High dose ascorbic acid does not reverse central sympathetic overactivity in chronic heart failure.
Author(s): Gomes ME, El Messaoudi S, Lenders JW, Bellersen L, Verheugt FW, Smits P, Tack CJ
Affiliation(s): Department of Internal Medicine Department of Cardiology Department of Pharmacology Toxicology, University Medical Center Nijmegen, Nijmegen, The Netherlands.
Publication date & source: 2011-10, J Clin Pharm Ther., 36(5):546-52. Epub 2010 Oct 26.

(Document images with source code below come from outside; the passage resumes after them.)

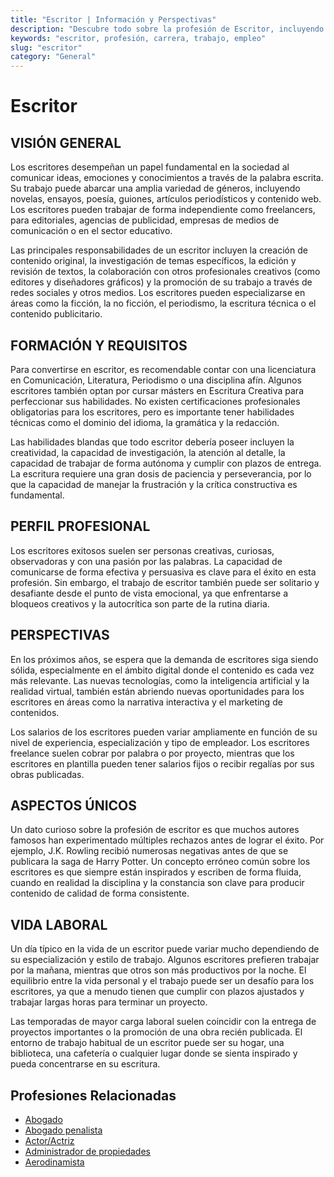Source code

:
 ```yaml
---
title: "Escritor | Información y Perspectivas"
description: "Descubre todo sobre la profesión de Escritor, incluyendo responsabilidades, requisitos y oportunidades."
keywords: "escritor, profesión, carrera, trabajo, empleo"
slug: "escritor"
category: "General"
---
```


# Escritor

## VISIÓN GENERAL

Los escritores desempeñan un papel fundamental en la sociedad al comunicar ideas, emociones y conocimientos a través de la palabra escrita. Su trabajo puede abarcar una amplia variedad de géneros, incluyendo novelas, ensayos, poesía, guiones, artículos periodísticos y contenido web. Los escritores pueden trabajar de forma independiente como freelancers, para editoriales, agencias de publicidad, empresas de medios de comunicación o en el sector educativo.

Las principales responsabilidades de un escritor incluyen la creación de contenido original, la investigación de temas específicos, la edición y revisión de textos, la colaboración con otros profesionales creativos (como editores y diseñadores gráficos) y la promoción de su trabajo a través de redes sociales y otros medios. Los escritores pueden especializarse en áreas como la ficción, la no ficción, el periodismo, la escritura técnica o el contenido publicitario.

## FORMACIÓN Y REQUISITOS

Para convertirse en escritor, es recomendable contar con una licenciatura en Comunicación, Literatura, Periodismo o una disciplina afín. Algunos escritores también optan por cursar másters en Escritura Creativa para perfeccionar sus habilidades. No existen certificaciones profesionales obligatorias para los escritores, pero es importante tener habilidades técnicas como el dominio del idioma, la gramática y la redacción.

Las habilidades blandas que todo escritor debería poseer incluyen la creatividad, la capacidad de investigación, la atención al detalle, la capacidad de trabajar de forma autónoma y cumplir con plazos de entrega. La escritura requiere una gran dosis de paciencia y perseverancia, por lo que la capacidad de manejar la frustración y la crítica constructiva es fundamental.

## PERFIL PROFESIONAL

Los escritores exitosos suelen ser personas creativas, curiosas, observadoras y con una pasión por las palabras. La capacidad de comunicarse de forma efectiva y persuasiva es clave para el éxito en esta profesión. Sin embargo, el trabajo de escritor también puede ser solitario y desafiante desde el punto de vista emocional, ya que enfrentarse a bloqueos creativos y la autocrítica son parte de la rutina diaria.

## PERSPECTIVAS

En los próximos años, se espera que la demanda de escritores siga siendo sólida, especialmente en el ámbito digital donde el contenido es cada vez más relevante. Las nuevas tecnologías, como la inteligencia artificial y la realidad virtual, también están abriendo nuevas oportunidades para los escritores en áreas como la narrativa interactiva y el marketing de contenidos.

Los salarios de los escritores pueden variar ampliamente en función de su nivel de experiencia, especialización y tipo de empleador. Los escritores freelance suelen cobrar por palabra o por proyecto, mientras que los escritores en plantilla pueden tener salarios fijos o recibir regalías por sus obras publicadas.

## ASPECTOS ÚNICOS

Un dato curioso sobre la profesión de escritor es que muchos autores famosos han experimentado múltiples rechazos antes de lograr el éxito. Por ejemplo, J.K. Rowling recibió numerosas negativas antes de que se publicara la saga de Harry Potter. Un concepto erróneo común sobre los escritores es que siempre están inspirados y escriben de forma fluida, cuando en realidad la disciplina y la constancia son clave para producir contenido de calidad de forma consistente.

## VIDA LABORAL

Un día típico en la vida de un escritor puede variar mucho dependiendo de su especialización y estilo de trabajo. Algunos escritores prefieren trabajar por la mañana, mientras que otros son más productivos por la noche. El equilibrio entre la vida personal y el trabajo puede ser un desafío para los escritores, ya que a menudo tienen que cumplir con plazos ajustados y trabajar largas horas para terminar un proyecto.

Las temporadas de mayor carga laboral suelen coincidir con la entrega de proyectos importantes o la promoción de una obra recién publicada. El entorno de trabajo habitual de un escritor puede ser su hogar, una biblioteca, una cafetería o cualquier lugar donde se sienta inspirado y pueda concentrarse en su escritura.
## Profesiones Relacionadas

- [Abogado](/profesiones/abogado/)
- [Abogado penalista](/profesiones/abogado-penalista/)
- [Actor/Actriz](/profesiones/actor-actriz/)
- [Administrador de propiedades](/profesiones/administrador-de-propiedades/)
- [Aerodinamista](/profesiones/aerodinamista/)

Publication type: Research Support, N.I.H., Extramural; Research Support, Non-U.S. Gov't
WHAT IS KNOWN AND OBJECTIVE: The increased central sympathetic activity typically associated with chronic heart failure (CHF) is probably mediated by formation of reactive oxygen species (ROS) in the brain. Our objective was to undertake a trial to test our hypothesis that administration of the well-known antioxidant and ROS scavenger ascorbic acid, would reverse or reduce the sympathetic overactivity in CHF patients. METHODS: In a prospective, randomized, placebo-controlled, double-blind, cross-over trial, 11 CHF patients were treated with ascorbic acid 2 g/day or placebo for 3 days. At the end of each treatment period, sympathetic nervous system activity was measured by microneurography for direct muscle sympathetic nerve activity (MSNA) recording, analysis of heart rate variability (HRV) and measurement of plasma norepinephrine concentrations. RESULTS: During ascorbic acid administration, plasma vitamin C levels were higher than during placebo (74.9 +/- 6.0 mumol/L vs. 54.8 +/- 4.6 mumol/L, P = 0.03). Ascorbic acid had no effect on sympathetic activity: MSNA (ascorbic acid: 66.8 +/- 3.3 vs. placebo 66.9 +/- 3.2 bursts/100 beats, P = 0.98). In addition, HRV and plasma norepinephrine levels did not differ. WHAT IS NEW AND CONCLUSION: Short-term administration of the antioxidant ascorbic acid in CHF patients does not reverse the increased sympathetic activity as measured by microneurography, HRV and plasma norepinephrine levels. The use of higher oral dosages seems not feasible due to accompanying side effects. (c) 2010 Blackwell Publishing Ltd.